- **Exercise directions**: Search the records below for "request"; copy each line that has it.

- **Task material**:
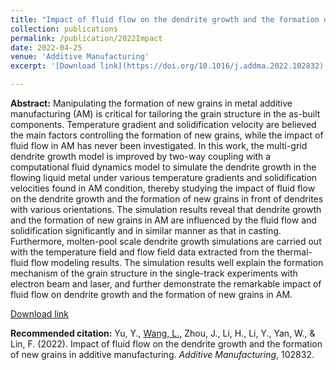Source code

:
 ```yaml
---
title: "Impact of fluid flow on the dendrite growth and the formation of new grains in additive manufacturing"
collection: publications
permalink: /publication/2022Impact
date: 2022-04-25
venue: 'Additive Manufacturing'
excerpt: '[Download link](https://doi.org/10.1016/j.addma.2022.102832)'

---
```

<b>Abstract:</b>
Manipulating the formation of new grains in metal additive manufacturing (AM) is critical for tailoring the grain structure in the as-built components. Temperature gradient and solidification velocity are believed the main factors controlling the formation of new grains, while the impact of fluid flow in AM has never been investigated. In this work, the multi-grid dendrite growth model is improved by two-way coupling with a computational fluid dynamics model to simulate the dendrite growth in the flowing liquid metal under various temperature gradients and solidification velocities found in AM condition, thereby studying the impact of fluid flow on the dendrite growth and the formation of new grains in front of dendrites with various orientations. The simulation results reveal that dendrite growth and the formation of new grains in AM are influenced by the fluid flow and solidification significantly and in similar manner as that in casting. Furthermore, molten-pool scale dendrite growth simulations are carried out with the temperature field and flow field data extracted from the thermal-fluid flow modeling results. The simulation results well explain the formation mechanism of the grain structure in the single-track experiments with electron beam and laser, and further demonstrate the remarkable impact of fluid flow on dendrite growth and the formation of new grains in AM.

[Download link](https://doi.org/10.1016/j.addma.2022.102832)

<b>Recommended citation:</b>
Yu, Y., <u>Wang, L.</u>, Zhou, J., Li, H., Li, Y., Yan, W., & Lin, F. (2022). Impact of fluid flow on the dendrite growth and the formation of new grains in additive manufacturing. <i>Additive Manufacturing</i>, 102832.
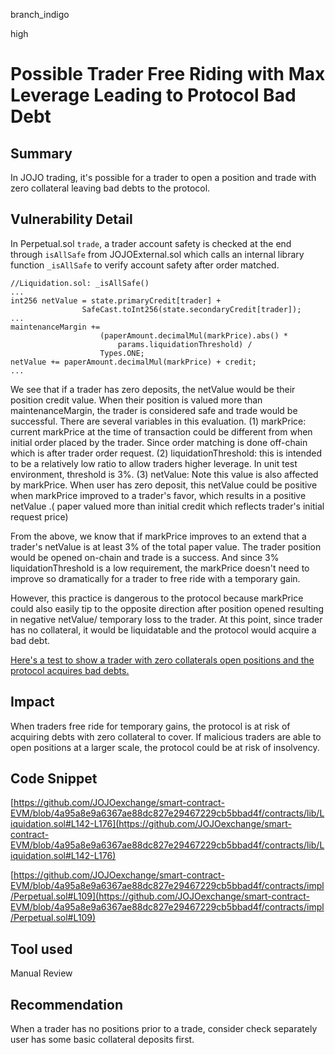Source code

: branch_indigo

high

# Possible Trader Free Riding with Max Leverage Leading to Protocol Bad Debt

## Summary
In JOJO trading, it's possible for a trader to open a position and trade with zero collateral leaving bad debts to the protocol.
## Vulnerability Detail
In Perpetual.sol `trade`, a trader account safety is checked at the end through `isAllSafe` from JOJOExternal.sol which calls an internal library function `_isAllSafe` to verify account safety after order matched.

```solidity
//Liquidation.sol: _isAllSafe()
...
int256 netValue = state.primaryCredit[trader] +
                SafeCast.toInt256(state.secondaryCredit[trader]);
...
maintenanceMargin +=
                    (paperAmount.decimalMul(markPrice).abs() *
                        params.liquidationThreshold) /
                    Types.ONE;
netValue += paperAmount.decimalMul(markPrice) + credit;
...
```
We see that if a trader has zero deposits, the netValue would be their position credit value. When their position is valued more than maintenanceMargin, the trader is considered safe and trade would be successful. There are several variables in this evaluation.
(1) markPrice: current markPrice at the time of transaction could be different from when initial order placed by the trader. Since order matching is done off-chain which is after trader order request. 
(2) liquidationThreshold: this is intended to be a relatively low ratio to allow traders higher leverage. In unit test environment, threshold is 3%.
(3) netValue: Note this value is also affected by markPrice. When user has zero deposit, this netValue could be positive when markPrice improved to a trader's favor, which results in a positive netValue .( paper valued more than initial credit which reflects trader's initial request price)

From the above, we know that if markPrice improves to an extend that a trader's netValue is at least 3% of the total paper value. The  trader position would be opened on-chain and trade is a success. And since 3% liquidationThreshold is a low requirement, the markPrice doesn't need to improve so dramatically for a trader to free ride with a temporary gain. 

However, this practice is dangerous to the protocol because markPrice could also easily tip to the opposite direction after position opened resulting in negative netValue/ temporary loss to the trader. At this point, since trader has no collateral, it would be liquidatable and the protocol would acquire a bad debt.

[Here's a test to show a trader with zero collaterals open positions and the protocol acquires bad debts.](https://gist.github.com/bzpassersby/526f361b26768b7dae80da747b7ce27a)

## Impact
When traders free ride for temporary gains, the protocol is at risk of acquiring debts with zero collateral to cover. If malicious traders are able to open positions at a larger scale, the protocol could be at risk of insolvency.

## Code Snippet
[https://github.com/JOJOexchange/smart-contract-EVM/blob/4a95a8e9a6367ae88dc827e29467229cb5bbad4f/contracts/lib/Liquidation.sol#L142-L176](https://github.com/JOJOexchange/smart-contract-EVM/blob/4a95a8e9a6367ae88dc827e29467229cb5bbad4f/contracts/lib/Liquidation.sol#L142-L176)

[https://github.com/JOJOexchange/smart-contract-EVM/blob/4a95a8e9a6367ae88dc827e29467229cb5bbad4f/contracts/impl/Perpetual.sol#L109](https://github.com/JOJOexchange/smart-contract-EVM/blob/4a95a8e9a6367ae88dc827e29467229cb5bbad4f/contracts/impl/Perpetual.sol#L109)
## Tool used

Manual Review

## Recommendation
When a trader has no positions prior to a trade, consider check separately user has some basic collateral deposits first.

- **Response to the exercise**:
(1) markPrice: current markPrice at the time of transaction could be different from when initial order placed by the trader. Since order matching is done off-chain which is after trader order request. 
(3) netValue: Note this value is also affected by markPrice. When user has zero deposit, this netValue could be positive when markPrice improved to a trader's favor, which results in a positive netValue .( paper valued more than initial credit which reflects trader's initial request price)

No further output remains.